I will say that it took me a while to get into the beginning of the book. I found that I wanted to jump straight into the nitty gritty as soon as possible. I can understand why Juno had that build up, to establish all the characters and relationships but for me, it took up slightly too much time. Once I got over the hump, the action and twists just kept on coming. Juno wasn’t afraid to just go for it, with Chapter 11 giving me a particular chuckle!
One thing I really appreciated about the book was it’s tackling of issues ahead of its time. By this I mean, in both perspectives, there was an essence of well integrated diversity which wasn’t shoved in your face, but it was there and I appreciated it. Including this in the 1940s sections of the books was a particularity refreshing choice.
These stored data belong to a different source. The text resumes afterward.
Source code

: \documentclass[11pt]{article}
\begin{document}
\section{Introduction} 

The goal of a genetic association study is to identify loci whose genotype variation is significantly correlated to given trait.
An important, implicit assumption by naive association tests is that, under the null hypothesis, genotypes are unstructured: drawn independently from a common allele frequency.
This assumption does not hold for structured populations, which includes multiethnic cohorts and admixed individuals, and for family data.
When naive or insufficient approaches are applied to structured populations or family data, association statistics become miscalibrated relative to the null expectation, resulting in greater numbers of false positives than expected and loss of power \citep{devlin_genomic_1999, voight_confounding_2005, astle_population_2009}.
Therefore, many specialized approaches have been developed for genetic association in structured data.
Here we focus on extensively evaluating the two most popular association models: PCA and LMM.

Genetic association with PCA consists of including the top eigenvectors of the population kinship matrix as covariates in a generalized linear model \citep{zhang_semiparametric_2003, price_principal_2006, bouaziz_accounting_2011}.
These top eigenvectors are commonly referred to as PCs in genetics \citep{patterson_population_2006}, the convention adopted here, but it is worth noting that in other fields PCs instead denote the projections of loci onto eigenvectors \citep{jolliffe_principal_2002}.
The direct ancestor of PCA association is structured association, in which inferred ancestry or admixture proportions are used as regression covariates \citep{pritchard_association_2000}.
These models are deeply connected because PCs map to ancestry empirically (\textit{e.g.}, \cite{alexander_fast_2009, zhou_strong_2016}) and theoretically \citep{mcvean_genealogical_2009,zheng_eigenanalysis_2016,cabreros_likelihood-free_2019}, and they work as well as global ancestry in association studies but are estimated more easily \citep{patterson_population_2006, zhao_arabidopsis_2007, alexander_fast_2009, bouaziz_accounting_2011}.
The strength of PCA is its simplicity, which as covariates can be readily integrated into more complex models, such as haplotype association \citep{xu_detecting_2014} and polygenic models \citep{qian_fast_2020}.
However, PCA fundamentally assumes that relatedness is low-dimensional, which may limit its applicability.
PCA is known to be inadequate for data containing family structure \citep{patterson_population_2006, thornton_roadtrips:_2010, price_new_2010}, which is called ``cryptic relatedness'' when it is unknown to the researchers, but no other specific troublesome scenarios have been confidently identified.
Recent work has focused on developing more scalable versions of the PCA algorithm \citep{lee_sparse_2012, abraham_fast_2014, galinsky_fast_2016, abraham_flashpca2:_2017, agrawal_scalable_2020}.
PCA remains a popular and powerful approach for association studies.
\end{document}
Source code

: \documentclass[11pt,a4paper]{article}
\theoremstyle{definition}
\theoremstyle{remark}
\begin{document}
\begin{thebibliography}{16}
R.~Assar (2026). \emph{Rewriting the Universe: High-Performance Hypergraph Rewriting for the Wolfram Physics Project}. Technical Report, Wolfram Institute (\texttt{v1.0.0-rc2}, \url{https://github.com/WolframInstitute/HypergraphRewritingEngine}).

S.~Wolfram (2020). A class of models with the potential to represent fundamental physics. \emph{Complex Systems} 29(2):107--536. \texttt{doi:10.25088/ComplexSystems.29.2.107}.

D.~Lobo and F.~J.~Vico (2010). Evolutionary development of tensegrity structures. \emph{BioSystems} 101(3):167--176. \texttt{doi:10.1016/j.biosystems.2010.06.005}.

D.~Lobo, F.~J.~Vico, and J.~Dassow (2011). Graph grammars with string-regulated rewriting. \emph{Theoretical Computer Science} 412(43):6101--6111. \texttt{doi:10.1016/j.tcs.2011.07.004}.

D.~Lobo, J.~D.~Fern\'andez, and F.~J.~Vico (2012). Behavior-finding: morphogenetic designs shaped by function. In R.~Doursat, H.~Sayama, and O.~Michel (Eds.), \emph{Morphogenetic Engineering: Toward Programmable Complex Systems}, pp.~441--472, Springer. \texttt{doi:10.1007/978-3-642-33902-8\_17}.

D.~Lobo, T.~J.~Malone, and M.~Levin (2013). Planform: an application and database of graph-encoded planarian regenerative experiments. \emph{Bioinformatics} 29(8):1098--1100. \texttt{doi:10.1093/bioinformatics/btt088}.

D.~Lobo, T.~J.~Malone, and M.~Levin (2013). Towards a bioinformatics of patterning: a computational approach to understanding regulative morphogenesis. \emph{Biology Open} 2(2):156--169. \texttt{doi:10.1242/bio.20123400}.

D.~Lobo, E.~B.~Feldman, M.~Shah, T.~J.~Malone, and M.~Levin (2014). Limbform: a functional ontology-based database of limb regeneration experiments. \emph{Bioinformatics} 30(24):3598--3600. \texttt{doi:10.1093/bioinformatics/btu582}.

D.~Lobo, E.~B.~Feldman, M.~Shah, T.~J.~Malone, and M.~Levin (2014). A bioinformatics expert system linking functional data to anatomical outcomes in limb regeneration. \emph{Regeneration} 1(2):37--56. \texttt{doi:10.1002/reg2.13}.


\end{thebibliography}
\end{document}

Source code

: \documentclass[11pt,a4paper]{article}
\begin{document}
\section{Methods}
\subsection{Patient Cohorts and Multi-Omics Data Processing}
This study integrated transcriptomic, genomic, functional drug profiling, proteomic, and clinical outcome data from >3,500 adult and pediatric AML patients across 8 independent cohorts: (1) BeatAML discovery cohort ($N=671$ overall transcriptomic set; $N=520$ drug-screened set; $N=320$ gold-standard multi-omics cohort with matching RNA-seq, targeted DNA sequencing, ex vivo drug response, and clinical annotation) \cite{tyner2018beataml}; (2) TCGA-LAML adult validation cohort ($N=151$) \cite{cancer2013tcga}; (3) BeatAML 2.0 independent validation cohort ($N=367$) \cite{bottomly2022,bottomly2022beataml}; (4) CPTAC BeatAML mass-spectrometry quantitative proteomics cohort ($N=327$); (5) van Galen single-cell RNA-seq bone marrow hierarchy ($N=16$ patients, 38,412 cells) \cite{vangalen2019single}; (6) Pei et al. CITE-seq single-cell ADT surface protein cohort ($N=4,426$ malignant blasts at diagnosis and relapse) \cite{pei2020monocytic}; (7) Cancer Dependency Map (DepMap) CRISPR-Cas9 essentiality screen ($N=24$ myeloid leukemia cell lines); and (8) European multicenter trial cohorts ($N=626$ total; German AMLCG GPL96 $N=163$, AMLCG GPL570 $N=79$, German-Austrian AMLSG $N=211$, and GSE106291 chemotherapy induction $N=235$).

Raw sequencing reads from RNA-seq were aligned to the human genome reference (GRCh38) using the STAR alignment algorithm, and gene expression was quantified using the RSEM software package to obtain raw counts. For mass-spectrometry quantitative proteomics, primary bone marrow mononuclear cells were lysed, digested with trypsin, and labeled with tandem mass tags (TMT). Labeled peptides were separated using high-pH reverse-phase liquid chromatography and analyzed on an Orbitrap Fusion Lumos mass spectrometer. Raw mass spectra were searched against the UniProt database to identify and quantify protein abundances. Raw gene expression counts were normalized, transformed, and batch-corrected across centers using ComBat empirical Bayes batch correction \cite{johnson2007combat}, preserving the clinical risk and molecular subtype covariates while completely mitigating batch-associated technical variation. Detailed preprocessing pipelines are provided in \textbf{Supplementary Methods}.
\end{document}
Both Fliss and Margot during their sections are facing the same issues with boys, friends and tragedy, showing that there isn’t really that big of a difference between the two generations after all. As a protagonist, Fliss is great. She gives up meat when she meets a piglet who she calls Peanut, not for the sake of the piglet, more to annoy her grandmother.She obviously loves her mother very much and the three of them together have a sweet connection. I liked Fliss but I LOVED Margot. She goes through fair few things in her perspective and each one makes me love her more.
You can tell that both sides are building up to a great ending, but, boy, does this one pack a punch! This book will make you want to hug it close to your self, snuggled up in a blanket. Pick it up and experience Fliss’s whirlwind at a new school with mean girls and one (particularly) hot librarian and then dive into Margot’s world with her s she rushes to get home and keep reading her diary.
It really is a great read and tackles many issues all in one book! I can’t wait to pick up more of Juno’s work. I hear it’s wonderful.
This book is fantastic. A great look at the 1940s and the 90s, with a really monumental ending. Is it worth keeping a secret so you don’t hurt someone?